Well, surprisingly it’s not there as a means to sneak vegetables into my kid’s diet (though I must admit it is a definite bonus).
The zucchini lends moisture, much the same way any grated fruit would. Zucchini is perfect at taking on the flavour of anything it is cooked with, rather than being the star of the show. Alas, this little cake, if you could imagine, tastes like a lovely moist cinnamon loaf, dotted with sultanas throughout. Subtly sweet, it’s the perfect kind of morning tea fare I like to snack/gorge myself on.
It keeps well for quite a few days, you can pop it in the toaster if you like and serve it with a hunk of butter. It is a great snack for work and is excellent in school lunch boxes. If you think the green flecks might deter your children, you can peel the zucchini before you grate it. But then you would literally be sneaking vegetables into food. Like Jerry Seinfeld’s wife. Which would mean you are one of ‘those’ mums. Like me, only sometimes.
Zucchini + Sultana Bread
makes 2 loaves
– 1 and 1/2 cups raw caster sugar
– 3 eggs
– 1/2 cup olive or vegetable oil
– 1/2 cup plain yoghurt (full cream)
– 2 cups grated zucchini
– 2 teaspoons vanilla extract
– 2 cups self raising flour
– 1 cup wholemeal self raising flour
– 2 Tbsp cinnamon
– 1 cup sultanas
Preheat your oven to 180 degrees C and prepare 2 loaf tins with baking paper.

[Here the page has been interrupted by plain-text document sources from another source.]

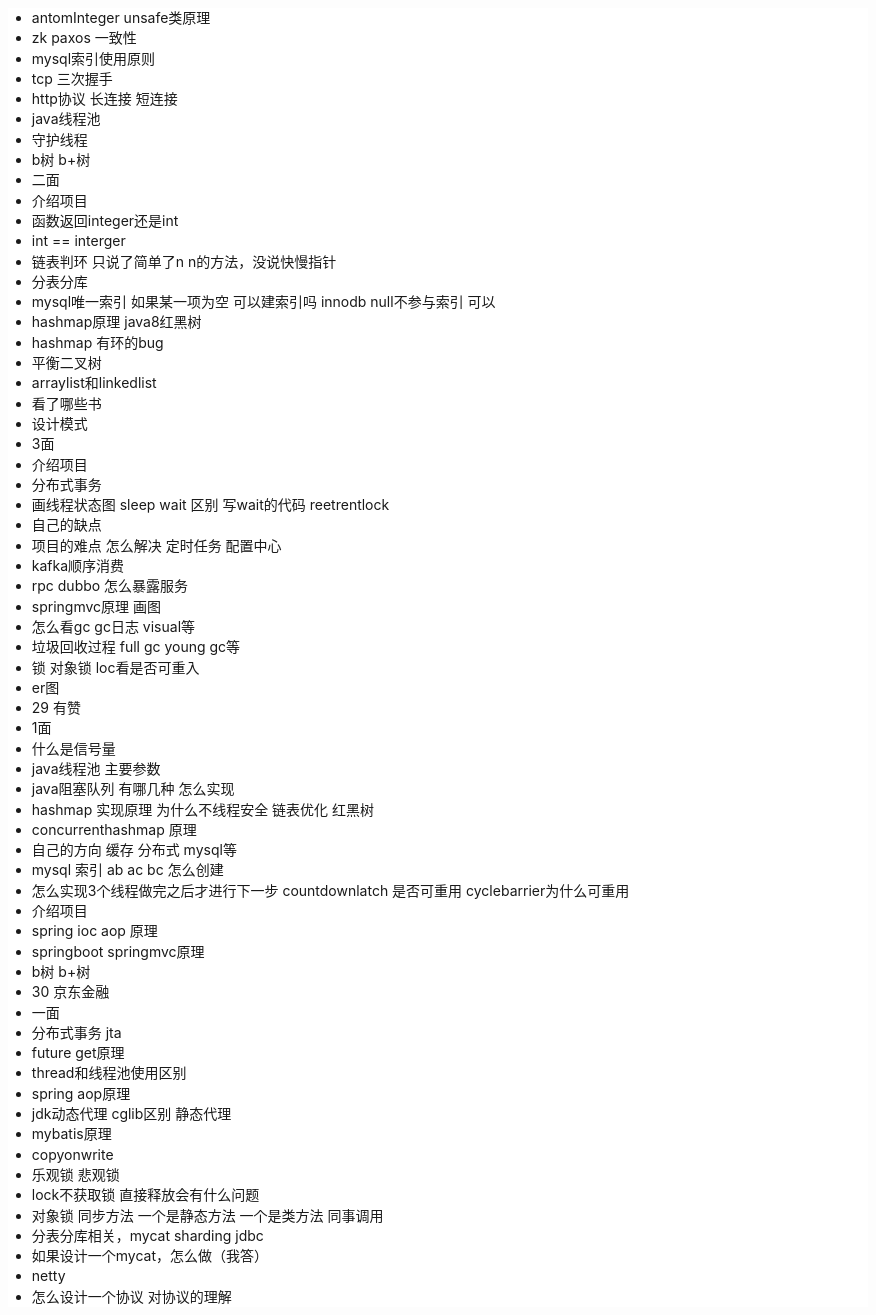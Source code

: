 * antomInteger unsafe类原理
* zk paxos 一致性
* mysql索引使用原则
* tcp 三次握手
* http协议 长连接 短连接
* java线程池
* 守护线程
* b树 b+树
* 二面
* 介绍项目
* 函数返回integer还是int
* int == interger
* 链表判环 只说了简单了n n的方法，没说快慢指针
* 分表分库
* mysql唯一索引 如果某一项为空 可以建索引吗 innodb null不参与索引 可以
* hashmap原理 java8红黑树
* hashmap 有环的bug
* 平衡二叉树
* arraylist和linkedlist
* 看了哪些书
* 设计模式
* 3面
* 介绍项目
* 分布式事务
* 画线程状态图 sleep wait 区别 写wait的代码 reetrentlock
* 自己的缺点
* 项目的难点 怎么解决 定时任务 配置中心
* kafka顺序消费
* rpc dubbo 怎么暴露服务
* springmvc原理 画图
* 怎么看gc gc日志 visual等
* 垃圾回收过程 full gc young gc等
* 锁 对象锁 loc看是否可重入
* er图
* 29 有赞
* 1面
* 什么是信号量
* java线程池 主要参数
* java阻塞队列 有哪几种 怎么实现
* hashmap 实现原理 为什么不线程安全 链表优化 红黑树
* concurrenthashmap 原理
* 自己的方向 缓存 分布式 mysql等
* mysql 索引 ab ac bc 怎么创建
* 怎么实现3个线程做完之后才进行下一步 countdownlatch 是否可重用 cyclebarrier为什么可重用
* 介绍项目
* spring ioc aop 原理
* springboot springmvc原理
* b树 b+树
* 30 京东金融
* 一面
* 分布式事务 jta
* future get原理
* thread和线程池使用区别
* spring aop原理
* jdk动态代理 cglib区别 静态代理
* mybatis原理
* copyonwrite
* 乐观锁 悲观锁
* lock不获取锁 直接释放会有什么问题
* 对象锁 同步方法 一个是静态方法 一个是类方法 同事调用
* 分表分库相关，mycat sharding jdbc
* 如果设计一个mycat，怎么做（我答）
* netty
* 怎么设计一个协议 对协议的理解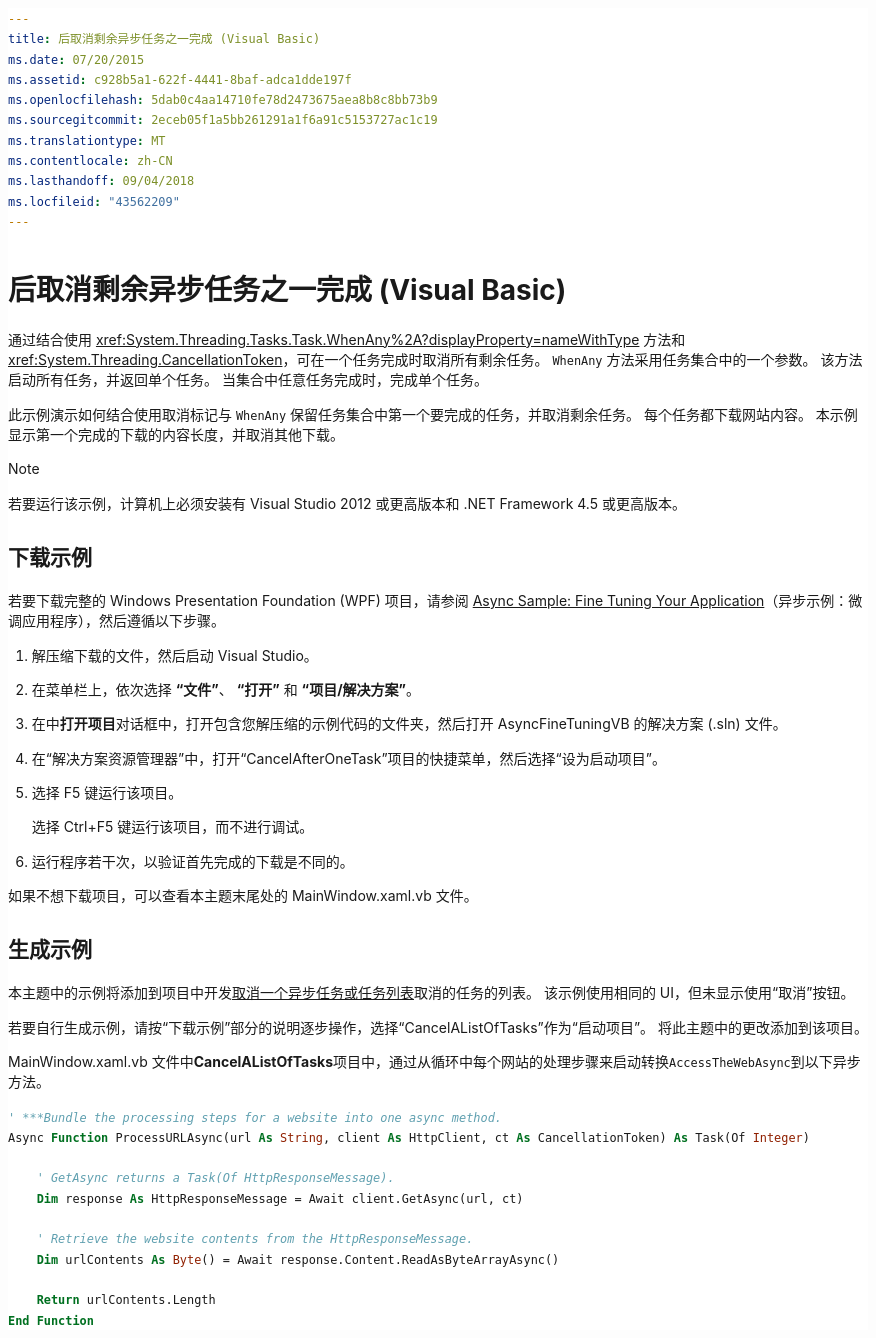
 ```yaml
---
title: 后取消剩余异步任务之一完成 (Visual Basic)
ms.date: 07/20/2015
ms.assetid: c928b5a1-622f-4441-8baf-adca1dde197f
ms.openlocfilehash: 5dab0c4aa14710fe78d2473675aea8b8c8bb73b9
ms.sourcegitcommit: 2eceb05f1a5bb261291a1f6a91c5153727ac1c19
ms.translationtype: MT
ms.contentlocale: zh-CN
ms.lasthandoff: 09/04/2018
ms.locfileid: "43562209"
---
```

# <a name="cancel-remaining-async-tasks-after-one-is-complete-visual-basic"></a>后取消剩余异步任务之一完成 (Visual Basic)
通过结合使用 <xref:System.Threading.Tasks.Task.WhenAny%2A?displayProperty=nameWithType> 方法和 <xref:System.Threading.CancellationToken>，可在一个任务完成时取消所有剩余任务。 `WhenAny` 方法采用任务集合中的一个参数。 该方法启动所有任务，并返回单个任务。 当集合中任意任务完成时，完成单个任务。  
  
 此示例演示如何结合使用取消标记与 `WhenAny` 保留任务集合中第一个要完成的任务，并取消剩余任务。 每个任务都下载网站内容。 本示例显示第一个完成的下载的内容长度，并取消其他下载。  
  
> [!NOTE]
>  若要运行该示例，计算机上必须安装有 Visual Studio 2012 或更高版本和 .NET Framework 4.5 或更高版本。  
  
## <a name="downloading-the-example"></a>下载示例  
 若要下载完整的 Windows Presentation Foundation (WPF) 项目，请参阅 [Async Sample: Fine Tuning Your Application](https://code.msdn.microsoft.com/Async-Fine-Tuning-Your-a676abea)（异步示例：微调应用程序），然后遵循以下步骤。  
  
1.  解压缩下载的文件，然后启动 Visual Studio。  
  
2.  在菜单栏上，依次选择 **“文件”**、 **“打开”** 和 **“项目/解决方案”**。  
  
3.  在中**打开项目**对话框中，打开包含您解压缩的示例代码的文件夹，然后打开 AsyncFineTuningVB 的解决方案 (.sln) 文件。  
  
4.  在“解决方案资源管理器”中，打开“CancelAfterOneTask”项目的快捷菜单，然后选择“设为启动项目”。  
  
5.  选择 F5 键运行该项目。  
  
     选择 Ctrl+F5 键运行该项目，而不进行调试。  
  
6.  运行程序若干次，以验证首先完成的下载是不同的。  
  
 如果不想下载项目，可以查看本主题末尾处的 MainWindow.xaml.vb 文件。  
  
## <a name="building-the-example"></a>生成示例  
 本主题中的示例将添加到项目中开发[取消一个异步任务或任务列表](https://msdn.microsoft.com/library/d6e4e801-df64-4705-98fc-df725a577fb0)取消的任务的列表。 该示例使用相同的 UI，但未显示使用“取消”按钮。  
  
 若要自行生成示例，请按“下载示例”部分的说明逐步操作，选择“CancelAListOfTasks”作为“启动项目”。 将此主题中的更改添加到该项目。  
  
 MainWindow.xaml.vb 文件中**CancelAListOfTasks**项目中，通过从循环中每个网站的处理步骤来启动转换`AccessTheWebAsync`到以下异步方法。  
  
```vb  
' ***Bundle the processing steps for a website into one async method.  
Async Function ProcessURLAsync(url As String, client As HttpClient, ct As CancellationToken) As Task(Of Integer)  
  
    ' GetAsync returns a Task(Of HttpResponseMessage).   
    Dim response As HttpResponseMessage = Await client.GetAsync(url, ct)  
  
    ' Retrieve the website contents from the HttpResponseMessage.  
    Dim urlContents As Byte() = Await response.Content.ReadAsByteArrayAsync()  
  
    Return urlContents.Length  
End Function  
```  
  
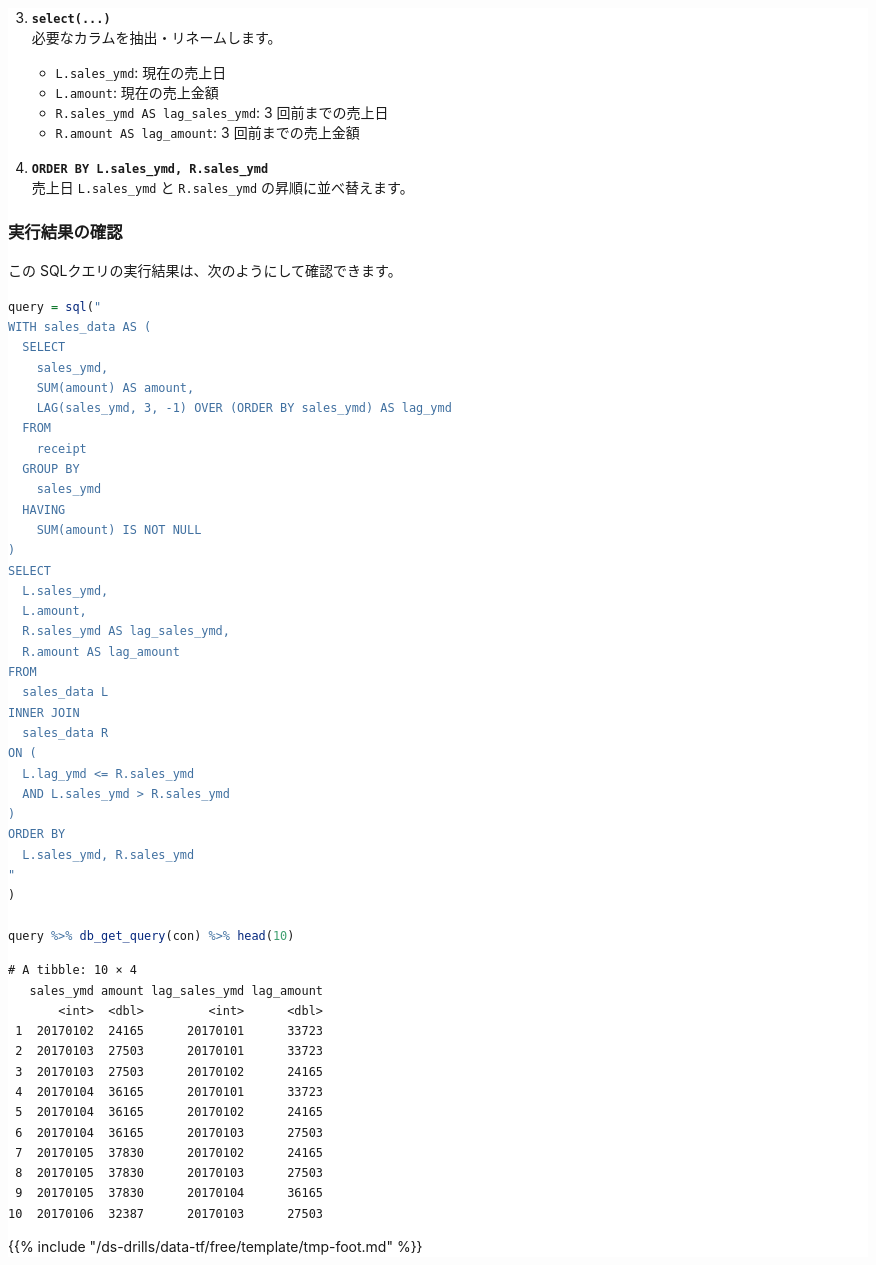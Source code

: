 3. **`select(...)`**  
   必要なカラムを抽出・リネームします。
   - `L.sales_ymd`: 現在の売上日
   - `L.amount`: 現在の売上金額
   - `R.sales_ymd AS lag_sales_ymd`: 3 回前までの売上日
   - `R.amount AS lag_amount`: 3 回前までの売上金額

4. **`ORDER BY L.sales_ymd, R.sales_ymd`**  
   売上日 `L.sales_ymd` と `R.sales_ymd` の昇順に並べ替えます。

### 実行結果の確認

この SQLクエリの実行結果は、次のようにして確認できます。

```r {name="R"}
query = sql("
WITH sales_data AS (
  SELECT 
    sales_ymd, 
    SUM(amount) AS amount,
    LAG(sales_ymd, 3, -1) OVER (ORDER BY sales_ymd) AS lag_ymd
  FROM 
    receipt
  GROUP BY 
    sales_ymd
  HAVING 
    SUM(amount) IS NOT NULL
)
SELECT 
  L.sales_ymd,
  L.amount,
  R.sales_ymd AS lag_sales_ymd,
  R.amount AS lag_amount
FROM 
  sales_data L
INNER JOIN 
  sales_data R
ON (
  L.lag_ymd <= R.sales_ymd 
  AND L.sales_ymd > R.sales_ymd
)
ORDER BY 
  L.sales_ymd, R.sales_ymd
"
)

query %>% db_get_query(con) %>% head(10)
```

```text
# A tibble: 10 × 4
   sales_ymd amount lag_sales_ymd lag_amount
       <int>  <dbl>         <int>      <dbl>
 1  20170102  24165      20170101      33723
 2  20170103  27503      20170101      33723
 3  20170103  27503      20170102      24165
 4  20170104  36165      20170101      33723
 5  20170104  36165      20170102      24165
 6  20170104  36165      20170103      27503
 7  20170105  37830      20170102      24165
 8  20170105  37830      20170103      27503
 9  20170105  37830      20170104      36165
10  20170106  32387      20170103      27503
```

{{% include "/ds-drills/data-tf/free/template/tmp-foot.md" %}}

Grate your zucchini and set aside.
In a large bowl, beat the eggs, oil, yoghurt and caster sugar. Add the vanilla extract and grated zucchini and stir until combined.
Sift in the two flours and cinnamon and fold in gently. Stir though the sultanas.
Divide the mixture into the two prepared loaf pans.
Bake for an hour, or until a skewer comes out clean. Leave to rest for a few minutes before removing from the tins and cooling them on a wire rack.
Looks delicious, I’d love to try it! Can I check the recipe though – you list caster sugar as an ingredient but the directions stipulate coconut sugar…
fixed now. X
Thank you 🙂
Oh cripes! That was a typo, thanks for pointing it out!! : )
That sounds wonderful. Courgette is such a fantastic cake ingredient!
Thank you frugalfeeding! Agree wholeheartedly!! X
Lovely, looks so light. X
Thanks Deena it really does have such a lovely texture! X
Mmm these look delicious, and so adorable! Great colour and they look so well risen.
Thank you Charisma! I agree, they did rise very well and bake nice and evenly – always a surprise for my ever unreliable oven!! X
You came into my life just at the right time Jade. I am overwhelmed with zucchini from my garden. This looks delicious. Lovely photos too!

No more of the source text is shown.